Down to the last line, repeat the entries exactly.
-- The input follows --
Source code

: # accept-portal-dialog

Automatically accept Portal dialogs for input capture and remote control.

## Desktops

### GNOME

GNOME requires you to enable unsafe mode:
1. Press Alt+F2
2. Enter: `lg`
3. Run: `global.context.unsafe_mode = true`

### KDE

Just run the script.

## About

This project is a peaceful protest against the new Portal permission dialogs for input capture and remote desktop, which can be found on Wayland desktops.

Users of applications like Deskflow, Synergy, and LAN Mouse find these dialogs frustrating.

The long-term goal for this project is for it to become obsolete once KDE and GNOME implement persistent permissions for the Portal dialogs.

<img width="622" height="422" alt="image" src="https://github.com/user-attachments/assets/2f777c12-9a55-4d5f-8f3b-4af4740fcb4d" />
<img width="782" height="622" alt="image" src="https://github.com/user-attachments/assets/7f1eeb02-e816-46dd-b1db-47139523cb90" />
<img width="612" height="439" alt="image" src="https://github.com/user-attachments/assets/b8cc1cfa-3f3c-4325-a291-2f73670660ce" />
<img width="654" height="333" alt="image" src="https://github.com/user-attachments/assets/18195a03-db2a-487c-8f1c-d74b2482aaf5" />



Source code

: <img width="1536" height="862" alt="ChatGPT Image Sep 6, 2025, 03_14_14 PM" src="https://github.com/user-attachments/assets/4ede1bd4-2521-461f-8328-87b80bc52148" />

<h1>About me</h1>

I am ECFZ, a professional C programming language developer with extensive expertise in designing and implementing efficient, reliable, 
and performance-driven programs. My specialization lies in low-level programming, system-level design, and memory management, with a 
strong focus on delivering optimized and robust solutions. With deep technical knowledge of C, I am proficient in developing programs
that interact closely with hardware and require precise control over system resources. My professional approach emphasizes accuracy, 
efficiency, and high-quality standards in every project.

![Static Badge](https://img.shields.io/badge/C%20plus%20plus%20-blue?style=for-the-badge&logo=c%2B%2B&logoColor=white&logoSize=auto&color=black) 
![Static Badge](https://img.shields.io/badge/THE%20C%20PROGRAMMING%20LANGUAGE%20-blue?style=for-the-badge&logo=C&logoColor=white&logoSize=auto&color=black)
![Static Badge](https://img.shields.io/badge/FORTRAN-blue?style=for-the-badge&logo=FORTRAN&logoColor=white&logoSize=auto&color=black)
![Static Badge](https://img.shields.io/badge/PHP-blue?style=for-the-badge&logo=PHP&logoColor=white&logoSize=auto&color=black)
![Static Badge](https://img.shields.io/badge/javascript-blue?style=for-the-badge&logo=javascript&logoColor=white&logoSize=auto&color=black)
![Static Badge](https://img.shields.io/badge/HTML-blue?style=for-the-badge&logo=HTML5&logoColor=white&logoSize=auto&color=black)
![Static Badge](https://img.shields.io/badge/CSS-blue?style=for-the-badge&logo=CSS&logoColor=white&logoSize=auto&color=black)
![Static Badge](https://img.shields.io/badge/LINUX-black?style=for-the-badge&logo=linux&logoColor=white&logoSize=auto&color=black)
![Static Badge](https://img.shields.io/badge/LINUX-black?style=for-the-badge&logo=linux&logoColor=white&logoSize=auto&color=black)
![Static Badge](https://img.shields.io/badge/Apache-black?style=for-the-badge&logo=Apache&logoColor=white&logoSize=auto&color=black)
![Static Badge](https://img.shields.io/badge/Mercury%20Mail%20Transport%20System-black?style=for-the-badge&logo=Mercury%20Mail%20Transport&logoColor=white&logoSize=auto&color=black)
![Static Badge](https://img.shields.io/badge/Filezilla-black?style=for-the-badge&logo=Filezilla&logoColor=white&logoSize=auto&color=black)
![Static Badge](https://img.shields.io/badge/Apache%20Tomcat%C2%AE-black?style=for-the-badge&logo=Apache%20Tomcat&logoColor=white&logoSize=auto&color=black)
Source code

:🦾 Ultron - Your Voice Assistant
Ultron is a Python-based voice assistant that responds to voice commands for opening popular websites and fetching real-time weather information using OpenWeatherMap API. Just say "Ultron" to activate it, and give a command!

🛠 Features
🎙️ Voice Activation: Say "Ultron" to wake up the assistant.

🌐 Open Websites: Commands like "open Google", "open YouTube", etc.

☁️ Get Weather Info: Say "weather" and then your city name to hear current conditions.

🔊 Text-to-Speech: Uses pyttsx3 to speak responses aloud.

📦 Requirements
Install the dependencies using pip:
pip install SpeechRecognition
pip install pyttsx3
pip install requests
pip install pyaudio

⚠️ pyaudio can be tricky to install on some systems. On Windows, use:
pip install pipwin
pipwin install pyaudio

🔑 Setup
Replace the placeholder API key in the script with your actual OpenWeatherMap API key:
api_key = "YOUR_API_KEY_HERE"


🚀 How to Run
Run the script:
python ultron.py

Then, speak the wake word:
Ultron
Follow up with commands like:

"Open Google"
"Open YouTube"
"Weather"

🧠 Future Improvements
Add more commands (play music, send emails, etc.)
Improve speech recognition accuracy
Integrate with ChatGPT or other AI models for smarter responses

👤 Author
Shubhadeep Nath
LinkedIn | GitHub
-- The input concluded --
◆ Answer space ◆
Source code

: # accept-portal-dialog

Automatically accept Portal dialogs for input capture and remote control.

## Desktops

### GNOME

GNOME requires you to enable unsafe mode:
1. Press Alt+F2
2. Enter: `lg`
3. Run: `global.context.unsafe_mode = true`

### KDE

Just run the script.

## About

This project is a peaceful protest against the new Portal permission dialogs for input capture and remote desktop, which can be found on Wayland desktops.

Users of applications like Deskflow, Synergy, and LAN Mouse find these dialogs frustrating.

The long-term goal for this project is for it to become obsolete once KDE and GNOME implement persistent permissions for the Portal dialogs.

<img width="622" height="422" alt="image" src="https://github.com/user-attachments/assets/2f777c12-9a55-4d5f-8f3b-4af4740fcb4d" />
<img width="782" height="622" alt="image" src="https://github.com/user-attachments/assets/7f1eeb02-e816-46dd-b1db-47139523cb90" />
<img width="612" height="439" alt="image" src="https://github.com/user-attachments/assets/b8cc1cfa-3f3c-4325-a291-2f73670660ce" />
<img width="654" height="333" alt="image" src="https://github.com/user-attachments/assets/18195a03-db2a-487c-8f1c-d74b2482aaf5" />



Source code

: <img width="1536" height="862" alt="ChatGPT Image Sep 6, 2025, 03_14_14 PM" src="https://github.com/user-attachments/assets/4ede1bd4-2521-461f-8328-87b80bc52148" />

<h1>About me</h1>

I am ECFZ, a professional C programming language developer with extensive expertise in designing and implementing efficient, reliable, 
and performance-driven programs. My specialization lies in low-level programming, system-level design, and memory management, with a 
strong focus on delivering optimized and robust solutions. With deep technical knowledge of C, I am proficient in developing programs
that interact closely with hardware and require precise control over system resources. My professional approach emphasizes accuracy, 
efficiency, and high-quality standards in every project.

![Static Badge](https://img.shields.io/badge/C%20plus%20plus%20-blue?style=for-the-badge&logo=c%2B%2B&logoColor=white&logoSize=auto&color=black) 
![Static Badge](https://img.shields.io/badge/THE%20C%20PROGRAMMING%20LANGUAGE%20-blue?style=for-the-badge&logo=C&logoColor=white&logoSize=auto&color=black)
![Static Badge](https://img.shields.io/badge/FORTRAN-blue?style=for-the-badge&logo=FORTRAN&logoColor=white&logoSize=auto&color=black)
![Static Badge](https://img.shields.io/badge/PHP-blue?style=for-the-badge&logo=PHP&logoColor=white&logoSize=auto&color=black)
![Static Badge](https://img.shields.io/badge/javascript-blue?style=for-the-badge&logo=javascript&logoColor=white&logoSize=auto&color=black)
![Static Badge](https://img.shields.io/badge/HTML-blue?style=for-the-badge&logo=HTML5&logoColor=white&logoSize=auto&color=black)
![Static Badge](https://img.shields.io/badge/CSS-blue?style=for-the-badge&logo=CSS&logoColor=white&logoSize=auto&color=black)
![Static Badge](https://img.shields.io/badge/LINUX-black?style=for-the-badge&logo=linux&logoColor=white&logoSize=auto&color=black)
![Static Badge](https://img.shields.io/badge/LINUX-black?style=for-the-badge&logo=linux&logoColor=white&logoSize=auto&color=black)
![Static Badge](https://img.shields.io/badge/Apache-black?style=for-the-badge&logo=Apache&logoColor=white&logoSize=auto&color=black)
![Static Badge](https://img.shields.io/badge/Mercury%20Mail%20Transport%20System-black?style=for-the-badge&logo=Mercury%20Mail%20Transport&logoColor=white&logoSize=auto&color=black)
![Static Badge](https://img.shields.io/badge/Filezilla-black?style=for-the-badge&logo=Filezilla&logoColor=white&logoSize=auto&color=black)
![Static Badge](https://img.shields.io/badge/Apache%20Tomcat%C2%AE-black?style=for-the-badge&logo=Apache%20Tomcat&logoColor=white&logoSize=auto&color=black)
Source code

:🦾 Ultron - Your Voice Assistant
Ultron is a Python-based voice assistant that responds to voice commands for opening popular websites and fetching real-time weather information using OpenWeatherMap API. Just say "Ultron" to activate it, and give a command!

🛠 Features
🎙️ Voice Activation: Say "Ultron" to wake up the assistant.

🌐 Open Websites: Commands like "open Google", "open YouTube", etc.

☁️ Get Weather Info: Say "weather" and then your city name to hear current conditions.

🔊 Text-to-Speech: Uses pyttsx3 to speak responses aloud.

📦 Requirements
Install the dependencies using pip:
pip install SpeechRecognition
pip install pyttsx3
pip install requests
pip install pyaudio

⚠️ pyaudio can be tricky to install on some systems. On Windows, use:
pip install pipwin
pipwin install pyaudio

🔑 Setup
Replace the placeholder API key in the script with your actual OpenWeatherMap API key:
api_key = "YOUR_API_KEY_HERE"


🚀 How to Run
Run the script:
python ultron.py

Then, speak the wake word:
Ultron
Follow up with commands like:

"Open Google"
"Open YouTube"
"Weather"

🧠 Future Improvements
Add more commands (play music, send emails, etc.)
Improve speech recognition accuracy
Integrate with ChatGPT or other AI models for smarter responses

👤 Author
Shubhadeep Nath
LinkedIn | GitHub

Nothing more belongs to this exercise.